The end of the line in the Subway Series saw the Yankees claim their fourth championship in five years, securing their place as one of the greatest teams ever

By Tom Verducci

Issue date: November 1, 2000

 
(Walter Iooss Jr.)
It was precisely 12 a.m. when Mike Piazza lashed his long, heavy bat at a fastball from Mariano Rivera. His swing met the ball with such force that Joe Torre screamed in the dugout, "No!" In that flash of time after contact, when the mind calculates the trajectory of the ball, Piazza's swing either would tie Game 5 or end the World Series. It was the stroke of midnight.
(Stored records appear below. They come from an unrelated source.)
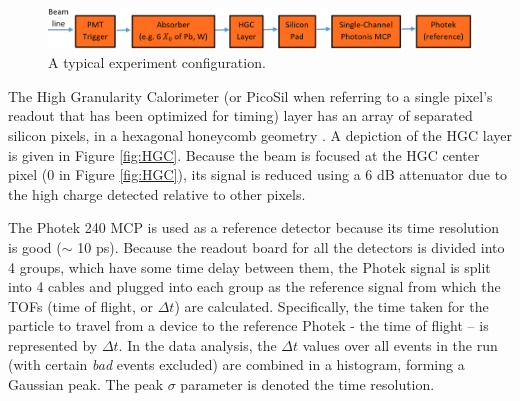\documentclass[12pt]{article}
\begin{document}
\begin{figure}
	\centering
	\includegraphics[width=\linewidth]{setup.png}
	\caption{A typical experiment configuration.}
	\label{fig:setup}
\end{figure}

The High Granularity Calorimeter (or PicoSil when referring to a single pixel’s readout that has been optimized for timing) layer has an array of separated silicon pixels, in a hexagonal honeycomb geometry \cite{P2}. 
A depiction of the HGC layer is given in Figure \ref{fig:HGC}. 
Because the beam is focused at the HGC center pixel (0 in Figure \ref{fig:HGC}), its signal is reduced using a 6 dB attenuator due to the high charge detected relative to other pixels. 

The Photek 240 MCP is used as a reference detector because its time resolution is good ($\sim$ 10 ps). 
Because the readout board for all the detectors is divided into 4 groups, which have some time delay between them, the Photek signal is split into 4 cables and plugged into each group as the reference signal from which the TOFs (time of flight, or $\Delta t$) are calculated. 
Specifically, the time taken for the particle to travel from a device to the reference Photek - the time of flight – is represented by $\Delta t$. 
In the data analysis, the $\Delta t$ values over all events in the run (with certain \textit{bad} events excluded) are combined in a histogram, forming a Gaussian peak. 
The peak $\sigma$ parameter is denoted the time resolution.
\end{document}
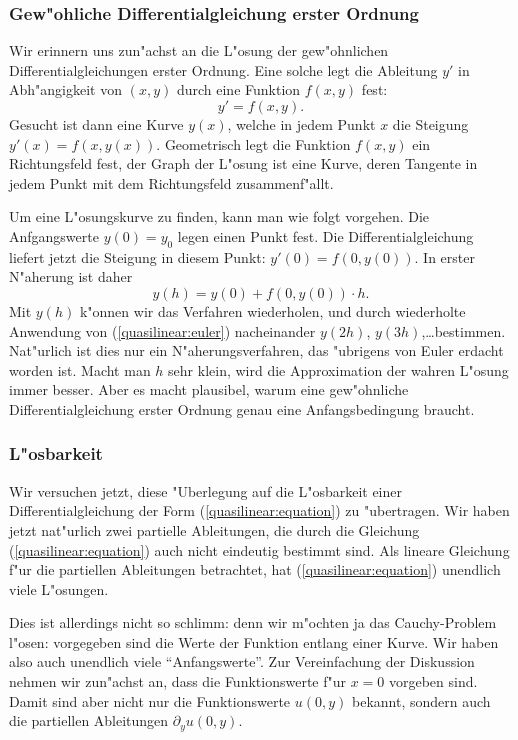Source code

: \subsubsection{Gew"ohliche Differentialgleichung erster Ordnung}
Wir erinnern uns zun"achst an die L"osung der gew"ohnlichen
Differentialgleichungen erster Ordnung.
Eine solche legt die Ableitung $y'$ in Abh"angigkeit von 
$(x,y)$ durch eine Funktion $f(x,y)$ fest: 
\[
y'=f(x,y).
\]
Gesucht ist dann eine Kurve $y(x)$, welche
in jedem Punkt $x$ die Steigung $y'(x)=f(x,y(x))$.
Geometrisch legt die Funktion $f(x,y)$ ein Richtungsfeld fest,
der Graph der L"osung ist eine Kurve, deren Tangente in jedem
Punkt mit dem Richtungsfeld zusammenf"allt.

Um eine L"osungskurve zu finden, kann man wie folgt vorgehen.
Die Anfgangswerte  $y(0)=y_0$ legen einen Punkt fest.
Die Differentialgleichung liefert jetzt die Steigung in
diesem Punkt: $y'(0)=f(0,y(0))$.
In erster N"aherung ist daher
\begin{equation}
y(h)=y(0)+f(0,y(0))\cdot h.
\label{quasilinear:euler}
\end{equation}
Mit $y(h)$ k"onnen wir das Verfahren wiederholen, und durch
wiederholte Anwendung von (\ref{quasilinear:euler})
nacheinander $y(2h)$, $y(3h)$,\dots bestimmen.
Nat"urlich ist dies nur ein N"aherungsverfahren, das "ubrigens
von Euler erdacht worden ist. Macht man $h$ sehr klein, wird
die Approximation der wahren L"osung immer besser.
Aber es macht plausibel, warum eine gew"ohnliche Differentialgleichung
erster Ordnung genau eine Anfangsbedingung braucht.

\subsubsection{L"osbarkeit}
Wir versuchen jetzt, diese "Uberlegung auf die L"osbarkeit einer
Differentialgleichung der Form (\ref{quasilinear:equation}) zu 
"ubertragen. Wir haben jetzt nat"urlich zwei partielle Ableitungen, die
durch die Gleichung (\ref{quasilinear:equation}) auch nicht
eindeutig bestimmt sind. Als lineare Gleichung f"ur die partiellen
Ableitungen betrachtet, hat (\ref{quasilinear:equation}) unendlich 
viele L"osungen.

Dies ist allerdings nicht so schlimm: denn wir m"ochten ja das Cauchy-Problem
l"osen: vorgegeben sind die Werte der Funktion entlang einer Kurve.
Wir haben also auch unendlich viele ``Anfangswerte''.
Zur Vereinfachung der Diskussion nehmen wir zun"achst an, dass die
Funktionswerte f"ur $x=0$ vorgeben sind.
Damit sind aber nicht nur die Funktionswerte $u(0,y)$ bekannt, sondern
auch die partiellen Ableitungen $\partial_yu(0,y)$.

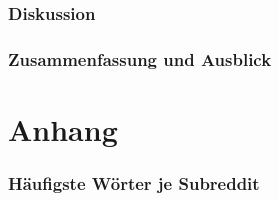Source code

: \documentclass[11pt,a4paper,twoside]{article}
\begin{document}
\cleardoublepage

\hypertarget{diskussion}{%
\section{Diskussion}\label{diskussion}}

\cleardoublepage

\hypertarget{zusammenfassung-und-ausblick}{%
\section{Zusammenfassung und
Ausblick}\label{zusammenfassung-und-ausblick}}

\cleardoublepage

\hypertarget{part-anhang}{%
\part*{Anhang}\label{part-anhang}}


\hypertarget{appendix-anhang}{%
\appendix}


\hypertarget{haufigste-worter-je-subreddit}{%
\section{Häufigste Wörter je
Subreddit}\label{haufigste-worter-je-subreddit}}
\end{document}
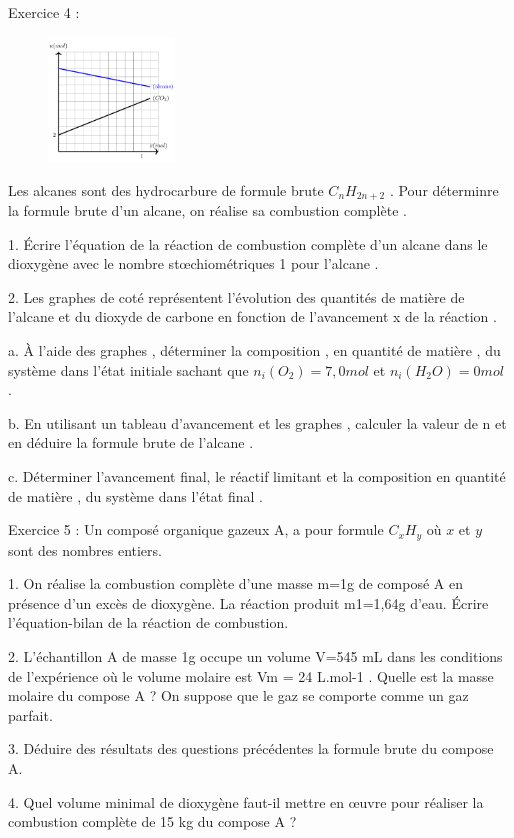 \documentclass[12pt, french]{article}
\begin{document}
\begin{Box2}{Exercice 4 : }
  \begin{figure}
  \begin{center}
    \includegraphics[width=0.3\textwidth]{./img/img01.png}
  \end{center}
\end{figure}


Les alcanes sont des hydrocarbure de formule brute $C_nH_{2n+2}$ . Pour déterminre la formule brute d’un alcane, on réalise sa combustion complète .

1. Écrire l’équation de la réaction de combustion complète d’un alcane dans le dioxygène avec le nombre stœchiométriques 1 pour l’alcane .

2. Les graphes de coté représentent l’évolution des quantités de matière de l’alcane et du dioxyde de carbone en fonction de l’avancement x de la réaction .

a. À l’aide des graphes , déterminer la composition , en quantité de matière , du système dans l’état initiale sachant que $n_i(O_2) = 7, 0 mol$ et $n_i(H_2O) = 0 mol$ .

b. En utilisant un tableau d’avancement et les graphes , calculer la valeur de n et en déduire la formule brute de l’alcane . 

c. Déterminer l’avancement final, le réactif limitant et la composition en quantité de matière , du système dans l’état final .
\end{Box2}


\begin{Box2}{Exercice 5 : }
Un composé organique gazeux A, a pour formule $ C_xH_y$ où $x$ et $y$ sont des nombres entiers.

   1. On réalise la combustion complète d’une masse m=1g de composé A en présence d’un excès de dioxygène. La réaction produit m1=1,64g d’eau. Écrire l’équation-bilan de la réaction de combustion.

   2. L’échantillon A de masse 1g occupe un volume V=545 mL dans les conditions de l’expérience où le volume molaire est Vm = 24 L.mol-1 . Quelle est la masse molaire du compose A ? On suppose que le gaz se comporte comme un gaz parfait.

   3. Déduire des résultats des questions précédentes la formule brute du compose A.

   4. Quel volume minimal de dioxygène faut-il mettre en œuvre pour réaliser la combustion complète de 15 kg du compose A ?
\end{Box2}
\end{document}
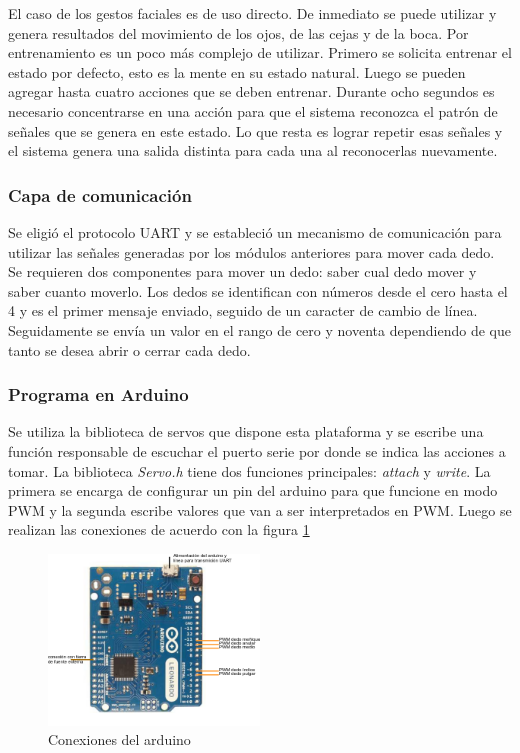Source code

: \documentclass[letterpaper,journal,transmag]{IEEEtran}
\begin{document}
El caso de los gestos faciales es de uso directo. De inmediato se puede
utilizar y genera resultados del movimiento de los ojos, de las
cejas y de la boca. Por entrenamiento es un poco más complejo de utilizar.
Primero se solicita entrenar el estado por defecto, esto es la mente en su
estado natural. Luego se pueden agregar hasta cuatro acciones que se deben
entrenar. Durante ocho segundos es necesario concentrarse en una acción para
que el sistema reconozca el patrón de señales que se genera en este estado. Lo
que resta es lograr repetir esas señales y el sistema genera una salida
distinta para cada una al reconocerlas nuevamente.\\

\subsubsection{Capa de comunicación}
Se eligió el protocolo UART y se estableció un mecanismo de comunicación para
utilizar las señales generadas por los módulos anteriores para mover cada dedo.
Se requieren dos componentes para mover un dedo: saber cual dedo mover y saber
cuanto moverlo. Los dedos se identifican con números desde el cero hasta el 4 y
es el primer mensaje enviado, seguido de un caracter de cambio de línea.
Seguidamente se envía un valor en el rango de cero y noventa dependiendo de que
tanto se desea abrir o cerrar cada dedo.\\

\subsubsection{Programa en Arduino}
Se utiliza la biblioteca de servos que dispone esta plataforma y se escribe una
función responsable de escuchar el puerto serie por donde se indica las
acciones a tomar. La biblioteca \emph{Servo.h} tiene dos funciones principales:
\emph{attach} y \emph{write}. La primera se encarga de configurar un pin del
arduino para que funcione en modo PWM y la segunda escribe valores que van a
ser interpretados en PWM. Luego se realizan las conexiones de acuerdo con la
figura \ref{fig:arduino}\\
      \begin{figure}[ht]
         \includegraphics[width=0.5\textwidth]{arduino}
         \caption{Conexiones del arduino}
         \label{fig:arduino}
      \end{figure}
\end{document}
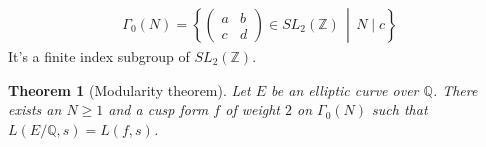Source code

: \documentclass[12pt,a4paper,english]{article}
\theoremstyle{plain}
\newtheorem{thm}{Theorem}[section]
\theoremstyle{definition}
\begin{document}
\begin{align*}
\Gamma_0(N)=\left\lbrace\begin{pmatrix} a & b \\ c & d \end{pmatrix}\in SL_2(\mathbb{Z})\,\middle|\, N\mid c\right\rbrace
\end{align*}
It's a finite index subgroup of $SL_2(\mathbb{Z})$.

\begin{thm}[Modularity theorem]
Let $E$ be an elliptic curve over $\mathbb{Q}$. There exists an $N\geqslant 1$ and a cusp form $f$ of weight $2$ on $\Gamma_0(N)$ such that $L(E/\mathbb{Q}, s) = L(f, s)$.
\end{thm}

\newpage


\end{document}
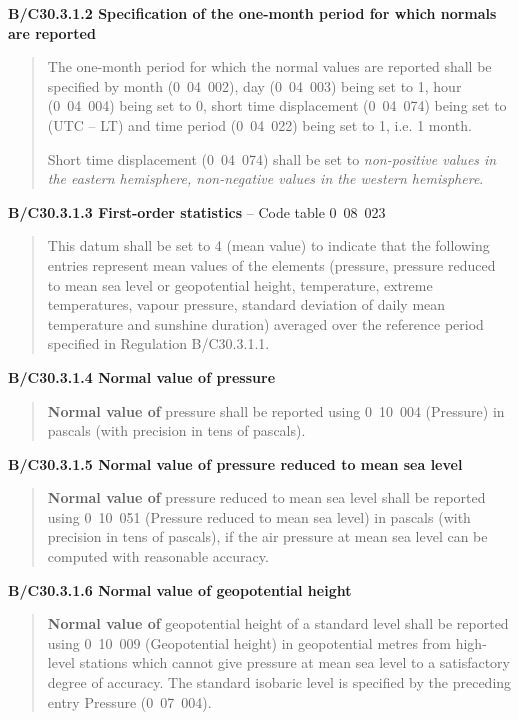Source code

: \textbf{B/C30.3.1.2 Specification of the one-month period for which normals are reported}

\begin{quote}
The one-month period for which the normal values are reported shall be specified by month (0~04~002), day (0~04~003) being set to 1, hour (0~04~004) being set to 0, short time displacement (0~04~074) being set to (UTC -- LT) and time period (0~04~022) being set to 1, i.e. 1 month.

Short time displacement (0~04~074) shall be set to \emph{non-positive values in the eastern hemisphere, non-negative values in the western hemisphere}.
\end{quote}

\textbf{B/C30.3.1.3 First-order statistics} -- Code table 0~08~023

\begin{quote}
This datum shall be set to 4 (mean value) to indicate that the following entries represent mean values of the elements (pressure, pressure reduced to mean sea level or geopotential height, temperature, extreme temperatures, vapour pressure, standard deviation of daily mean temperature and sunshine duration) averaged over the reference period specified in Regulation B/C30.3.1.1.
\end{quote}

\textbf{B/C30.3.1.4 Normal value of pressure}

\begin{quote}
\textbf{Normal value of} pressure shall be reported using 0~10~004 (Pressure) in pascals (with precision in tens of pascals).
\end{quote}

\textbf{B/C30.3.1.5 Normal value of pressure reduced to mean sea level}

\begin{quote}
\textbf{Normal value of} pressure reduced to mean sea level shall be reported using 0~10~051 (Pressure reduced to mean sea level) in pascals (with precision in tens of pascals), if the air pressure at mean sea level can be computed with reasonable accuracy.
\end{quote}

\textbf{B/C30.3.1.6 Normal value of geopotential height}

\begin{quote}
\textbf{Normal value of} geopotential height of a standard level shall be reported using 0~10~009 (Geopotential height) in geopotential metres from high-level stations which cannot give pressure at mean sea level to a satisfactory degree of accuracy. The standard isobaric level is specified by the preceding entry Pressure (0~07~004).
\end{quote}

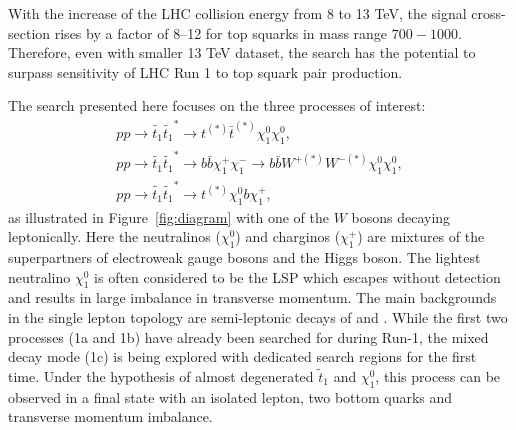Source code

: With the increase of the LHC collision energy from 8 to 13 TeV, the signal cross-section rises by a factor of 8--12 for top
squarks in mass range $700-1000$\GeV. Therefore, even with smaller 13 TeV dataset, the search has the potential to surpass sensitivity
of LHC Run 1 to top squark pair production.

The search presented here focuses on the three processes of interest:
\begin{subequations}
\begin{align}
\label{sgnProc}
pp\rightarrow\tilde{t_1}\tilde{t_1}^*\rightarrow t^{(*)}\bar{t}^{(*)}\chi^0_1\chi^0_1, \\
pp\rightarrow\tilde{t_1}\tilde{t_1}^*\rightarrow b\bar{b}\chi^+_1\chi^-_1 \rightarrow b\bar{b}W^{+(*)}W^{-(*)} \chi^0_1\chi^0_1,\\
pp\rightarrow\tilde{t_1}\tilde{t_1}^*\rightarrow t^{(*)}\chi^0_1b\chi^+_1,
\end{align}
\end{subequations}
as illustrated in Figure~\ref{fig:diagram} with one of the $W$ bosons decaying leptonically.
Here the neutralinos ($\chi^0_1$) and charginos ($\chi^+_1$) are mixtures of the superpartners
of electroweak gauge bosons and the Higgs boson. The lightest neutralino $\chi^0_1$ is often considered to be the LSP
which escapes without detection and results in large imbalance in transverse momentum. The main backgrounds in the single lepton
topology are semi-leptonic decays of \ttbar and \wjets. While the first two processes (1a and 1b) have
already been searched for during Run-1, the mixed decay mode (1c) is being explored with dedicated search regions for the first time.
Under the hypothesis of almost degenerated $\tilde{t}_{1}$ and $\chi_{1}^{0}$, this process can be observed in a final state with an
isolated lepton, two bottom quarks and transverse momentum imbalance.
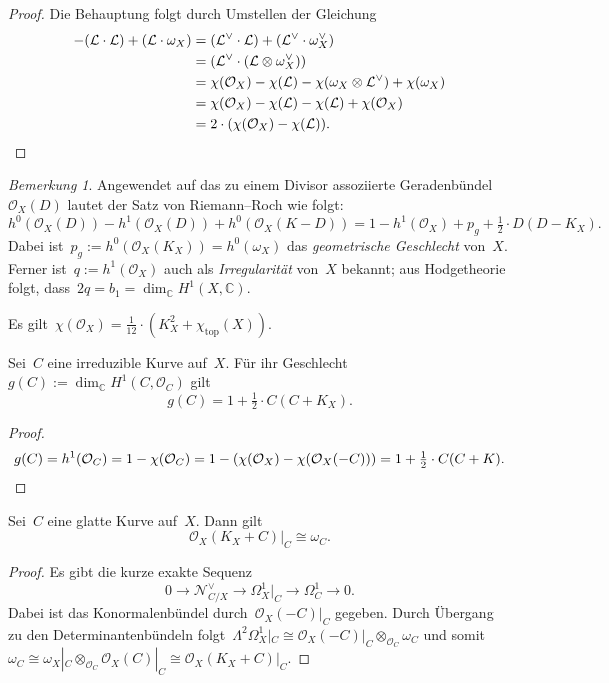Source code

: \documentclass[a4paper,ngerman,12pt]{scrartcl}
\theoremstyle{definition}
\theoremstyle{plain}
\theoremstyle{remark}
\newtheorem{rem}[defn]{Bemerkung}
\newcommand{\CC}{\mathbb{C}}
\newcommand{\N}{\mathcal{N}}
\renewcommand{\L}{\mathcal{L}}
\renewcommand{\O}{\mathcal{O}}
\newcommand{\lra}{\longrightarrow}
\begin{document}
\begin{proof}Die Behauptung folgt durch Umstellen der Gleichung
\begin{align*}
  -(\L \cdot \L) + (\L \cdot \omega_X)
  &= (\L^\vee \cdot \L) + (\L^\vee \cdot \omega_X^\vee) \\
  &= (\L^\vee \cdot (\L \otimes \omega_X^\vee)) \\
  &= \chi(\O_X) - \chi(\L) - \chi(\omega_X \otimes \L^\vee) + \chi(\omega_X) \\
  &= \chi(\O_X) - \chi(\L) - \chi(\L) + \chi(\O_X) \\
  &= 2 \cdot (\chi(\O_X) - \chi(\L)). \qedhere
\end{align*}
\end{proof}

\begin{rem}Angewendet auf das zu einem Divisor assoziierte
Geradenbündel~$\O_X(D)$ lautet der Satz von Riemann--Roch wie folgt:
\[ h^0(\O_X(D)) - h^1(\O_X(D)) + h^0(\O_X(K-D)) =
  1 - h^1(\O_X) + p_g + \tfrac{1}{2} \cdot D(D-K_X). \]
Dabei ist~$p_g := h^0(\O_X(K_X)) = h^0(\omega_X)$ das \emph{geometrische
Geschlecht} von~$X$. Ferner ist~$q := h^1(\O_X)$ auch als \emph{Irregularität}
von~$X$ bekannt; aus Hodgetheorie folgt, dass~$2q = b_1 = \dim_\CC H^1(X,\CC)$.
\end{rem}

\begin{fact}
Es gilt~$\chi(\O_X) = \frac{1}{12} \cdot (K_X^2 +
\chi_\mathrm{top}(X))$.
\end{fact}

\begin{cor}[Geschlechtsformel]
Sei~$C$ eine irreduzible Kurve auf~$X$. Für ihr Geschlecht $g(C) :=
\dim_\CC H^1(C,\O_C)$ gilt
\[ g(C) = 1 + \tfrac{1}{2} \cdot C(C+K_X). \]
\end{cor}
\begin{proof}\[ g(C) = h^1(\O_C) = 1 - \chi(\O_C) = 1 - (\chi(\O_X) -
\chi(\O_X(-C))) = 1 + \tfrac{1}{2} \cdot C(C+K). \qedhere \]
\end{proof}

\begin{prop}[Adjunktionsformel]
Sei~$C$ eine glatte Kurve auf~$X$. Dann gilt \[ \O_X(K_X+C)|_C \cong \omega_C. \]
\end{prop}
\begin{proof}Es gibt die kurze exakte Sequenz
\[ 0 \lra \N_{C/X}^\vee \lra \Omega^1_X|_C \lra \Omega^1_C \lra 0. \]
Dabei ist das Konormalenbündel durch~$\O_X(-C)|_C$ gegeben. Durch Übergang zu
den Determinantenbündeln folgt~$\Lambda^2\Omega^1_X|_C \cong
\O_X(-C)|_C \otimes_{\O_C} \omega_C$ und somit~$\omega_C \cong \omega_X|_C
\otimes_{\O_C} \O_X(C)|_C \cong \O_X(K_X+C)|_C$.
\end{proof}

\end{document}
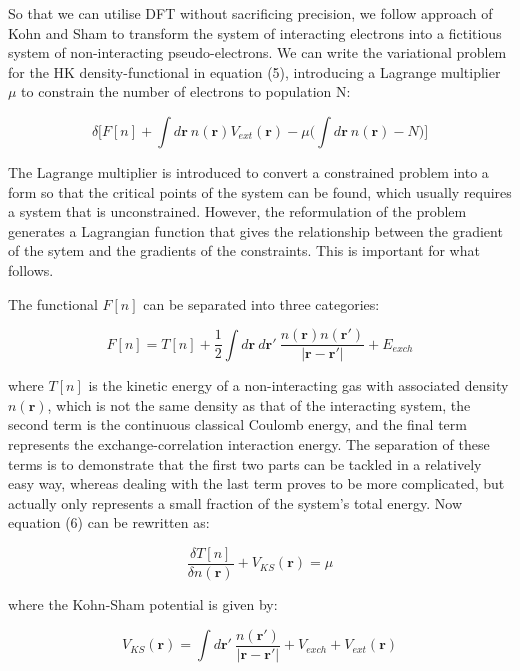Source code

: \documentclass[10pt]{article}
\begin{document}
So that we can utilise DFT without sacrificing precision, we follow approach of Kohn and Sham \cite{kohn1965self} to transform the system of interacting electrons into a fictitious system of non-interacting pseudo-electrons. We can write the variational problem for the HK density-functional in equation (5), introducing a Lagrange multiplier $\mu$ to constrain the number of electrons to population N:

\begin{equation}
	\delta\biggr[F[n]+\int d\mathbf{r} \ n(\mathbf{r})V_{ext}(\mathbf{r}) - \mu\biggr(\int d\mathbf{r} \ n(\mathbf{r}) - N\biggr)\biggr]
\end{equation}

The Lagrange multiplier is introduced to convert a constrained problem into a form so that the critical points of the system can be found, which usually requires a system that is unconstrained. However, the reformulation of the problem generates a Lagrangian function that gives the relationship between the gradient of the sytem and the gradients of the constraints. This is important for what follows.

The functional $F[n]$ can be separated into three categories:

\begin{equation*}
	F[n] = T[n]+\frac{1}{2}\int d\mathbf{r} \ d\mathbf{r}' \ \frac{n(\mathbf{r})n(\mathbf{r}')}{|\mathbf{r}-\mathbf{r}'|}+E_{exch}
\end{equation*}

where $T[n]$ is the kinetic energy of a non-interacting gas with associated density $n(\mathbf{r})$, which is not the same density as that of the interacting system, the second term is the continuous classical Coulomb energy, and the final term represents the exchange-correlation interaction energy. The separation of these terms is to demonstrate that the first two parts can be tackled in a relatively easy way, whereas dealing with the last term proves to be more complicated, but actually only represents a small fraction of the system's total energy. Now equation (6) can be rewritten as:

\begin{equation}
	\frac{\delta T[n]}{\delta n(\mathbf{r})} + V_{KS}(\mathbf{r}) = \mu
\end{equation}

where the Kohn-Sham potential is given by:

\begin{equation*}
	V_{KS}(\mathbf{r}) = \int d\mathbf{r}' \ \frac{n(\mathbf{r}')}{|\mathbf{r}-\mathbf{r}'|}+V_{exch}+V_{ext}(\mathbf{r})
\end{equation*}
\end{document}
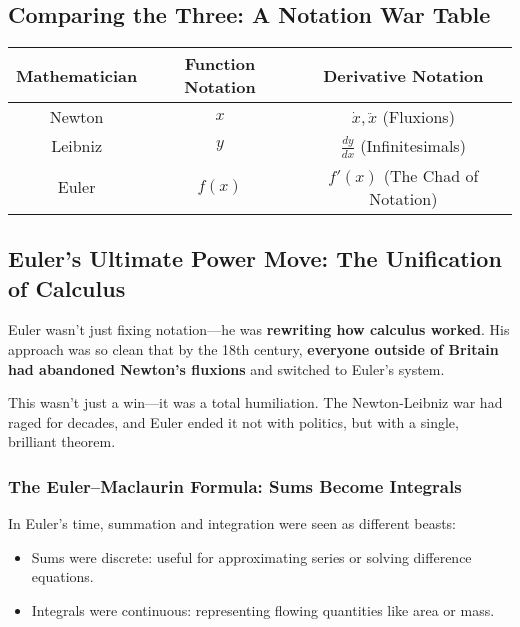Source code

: \subsection{Comparing the Three: A Notation War Table}  

\begin{center}
\renewcommand{\arraystretch}{1.5}
\begin{tabular}{|c|c|c|}
\hline
\textbf{Mathematician} & \textbf{Function Notation} & \textbf{Derivative Notation} \\ \hline
Newton & $x$ & $\dot{x}, \ddot{x}$ (Fluxions) \\ \hline
Leibniz & $y$ & $\frac{dy}{dx}$ (Infinitesimals) \\ \hline
Euler & $f(x)$ & $f'(x)$ (The Chad of Notation) \\ \hline
\end{tabular}
\end{center}

\subsection{Euler’s Ultimate Power Move: The Unification of Calculus}  

Euler wasn’t just fixing notation—he was \textbf{rewriting how calculus worked}. His approach was so clean that by the 18th century, \textbf{everyone outside of Britain had abandoned Newton’s fluxions} and switched to Euler’s system.  

This wasn’t just a win—it was a total humiliation. The Newton-Leibniz war had raged for decades, and Euler ended it not with politics, but with a single, brilliant theorem.

\vspace{1em}
\subsubsection{The Euler–Maclaurin Formula: Sums Become Integrals}

In Euler’s time, summation and integration were seen as different beasts:

\begin{itemize}
  \item Sums were discrete: useful for approximating series or solving difference equations.
  \item Integrals were continuous: representing flowing quantities like area or mass.
\end{itemize}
Bernie Williams moved steadily toward Piazza's fly ball and gloved it in front of the warning track at Shea Stadium. The Yankees' dangerously exciting run for a fourth world championship in five years, including three in succession, had ended fittingly with one last heart-stopping moment. The 4-2 win set them leaping and hugging about the field, with the weeping by Torre and George Steinbrenner to come soon after. They won the last game of the Series as they had won the first, on a two-out, final-at-bat single by a backup infielder. This time it was second baseman Luis Sojo who dribbled a ninth-inning grounder past Al Leiter and out of the reach of diving infielders Kurt Abbott and Edgardo Alfonzo. The ball looked like a pedestrian wiggling through traffic to cross a busy Manhattan street.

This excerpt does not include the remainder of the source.